Dec. 23, 2003, 11:14 p.m.
Posts: 1706
Joined: Nov. 21, 2002

Originally posted by fender
**GUYS' RULES

Finally, the guys side of the story. I must admit, it's pretty good.
We always hear "the rules" from the female side. Now here are the rules
from
the male side. These are our rules!
*Please note… these are all numbered "1" ON PURPOSE!

1. Learn to work the toilet seat. You're a big girl. If it's up,
put it down. We need it up, you need it down. You don't hear us
complaining about you leaving it down.

1. Sunday = Sports. It's like the full moon or the changing of the
tides. Let it be.

1. Shopping is NOT a sport. And no, we are never going to think
of it that way.

1. Crying is blackmail.

1. Ask for what you want. Let us be clear on this one: Subtle
hints do not work! Strong hints do not work! Obvious hints do not
work!
Just say it!

1. Yes and No are perfectly acceptable answers to almost every
question.

1. Come to us with a problem only if you want help solving it.
That's what we do. Sympathy is what your girlfriends are for.

1. A headache that lasts for 17 months is a problem. See a doctor.

1. Anything we said 6 months ago is inadmissible in an argument. In
fact,
all comments become null and void after 7 days.

1. If you won't dress like the Victoria's Secret girls, don't
expect us to act like soap opera guys.

1. If you think you're fat, you probably are. Don't ask us.

1. If something we said can be interpreted two ways, and one of
the ways makes you sad or angry, we meant the other one.

1. You can either ask us to do something or tell us how you want
it done. Not both. If you already know best how to do it, just do it
yourself.

1. Whenever possible, please say whatever you have to say during
commercials.

1. Christopher Columbus did not need directions and neither do we.

1. ALL men see in only 16 colors, like Windows default settings.
Peach,
for example, is a fruit, not a color. Pumpkin is also a fruit. We have
no
idea what mauve is.

1. If it itches, it will be scratched. We do that.

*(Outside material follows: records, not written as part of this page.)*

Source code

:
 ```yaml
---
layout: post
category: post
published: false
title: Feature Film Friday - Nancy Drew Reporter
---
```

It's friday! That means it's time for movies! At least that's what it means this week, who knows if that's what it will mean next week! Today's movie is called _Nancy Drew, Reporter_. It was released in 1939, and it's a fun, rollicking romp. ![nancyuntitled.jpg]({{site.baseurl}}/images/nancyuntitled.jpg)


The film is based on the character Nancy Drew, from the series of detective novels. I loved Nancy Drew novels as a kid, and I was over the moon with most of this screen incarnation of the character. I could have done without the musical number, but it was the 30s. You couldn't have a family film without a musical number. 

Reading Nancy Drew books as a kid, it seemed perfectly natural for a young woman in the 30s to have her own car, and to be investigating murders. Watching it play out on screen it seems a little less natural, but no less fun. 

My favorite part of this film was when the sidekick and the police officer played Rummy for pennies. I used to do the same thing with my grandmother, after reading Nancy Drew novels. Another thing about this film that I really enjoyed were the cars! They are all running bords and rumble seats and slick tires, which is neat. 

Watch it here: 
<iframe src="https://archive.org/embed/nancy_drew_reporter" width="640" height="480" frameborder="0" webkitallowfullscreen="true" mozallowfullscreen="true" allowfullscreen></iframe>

1. If we ask what is wrong and you say "nothing," we will act like
nothing's wrong. We know you are lying, but it is just not worth
the hassle.

1. If you ask a question you don't want us to answer, expect an
answer you
don't want to hear.

1. When we have to go somewhere, absolutely anything you wear is
fine…Really.

1. Don't ask us what we're thinking about unless you are prepared
to discuss such topics as baseball, the shotgun formation, or monster
trucks.

1. You have enough clothes.

1. You have too many shoes.

1. I am in shape. Round is a shape.

1. Thank you for reading this: Yes, I know, I have to sleep on
the couch tonight, but did you know men really don't mind that, it's
like camping. **

hahahahahahahahhha cant describe how true allofem are lol lmao im copyin saving that one

:rolleyes: Less bitchin' more ridin', eh! :smokey:

Dec. 23, 2003, 11:18 p.m.
Posts: 4054
Joined: Nov. 19, 2002

Originally posted by the bicycle boy
A nice young man wanted to purchase a Christmas gift for his new sweetheart. As they had not been dating very long, after some careful consideration, he decided that a pair of elegant winter gloves would strike just the right note - romantic, but not too personal. Accompanied by his sweetheart's younger sister, he went to a fine department store and chose a pair of lovely white fur-lined gloves. The sister did her own shopping, buying a pair of panties for herself. While the clerk was wrapping the items, she got the boxes mixed up, and gave the gloves to the sister and gift-wrapped the panties for the young man. The young man sealed the package without noticing and sent it to his sweetheart, who opened it on Christmas to find his enclosed note: "I chose these because I noticed that you are not in the habit of wearing any when we go out in the evening. If it had not been for your sister, I would have chosen the long ones with the buttons, but she demonstrated the short ones she wears that are easier to remove. These are a delicate shade, but the lady I bought them from showed me the pair she had been wearing for the past three weeks and they were hardly soiled. I had her try yours on for me and she looked very sharp. I wish I was there to put them on for you the first time, as no doubt other hands will come in contact with them before I have a chance to see you again. When you take them off, remember to blow in them before putting them away, as they will naturally be a little damp from wearing. Just think how many times I will kiss them during the coming year. I hope you will wear them for me on Friday night. All my love.
(P.S… The latest style is to wear them folded down with a little fur showing!)

good one sam!

msn messanger= [email protected]

Originally posted by Coop
quick ! to the intolerance-mobile!

It didn't taste like easy mac at all. It tasted like Satan

Jan. 28, 2011, 5:20 a.m.
Posts: 8359
Joined: Jan. 18, 2004

A baby seal walked into a club.

Jan. 28, 2011, 1:16 p.m.
Posts: 1074
Joined: July 28, 2009

A baby seal walked into a club.

Badum-Ching!

Jan. 28, 2011, 1:52 p.m.
Posts: 414
Joined: Jan. 18, 2004

Subject: Nancy Regan

You might recall that John Hinckley was a seriously deranged young man who shot President Reagan in the early 1980's.
Hinckley was absolutely obsessed with movie star Jodie Foster, extremely
jealous, and in his twisted mind, loved Jodie Foster to the point that to
make himself well known to her, he attempted to assassinate President
Reagan.
There is speculation Hinckley may soon be released as having been rehabilitated.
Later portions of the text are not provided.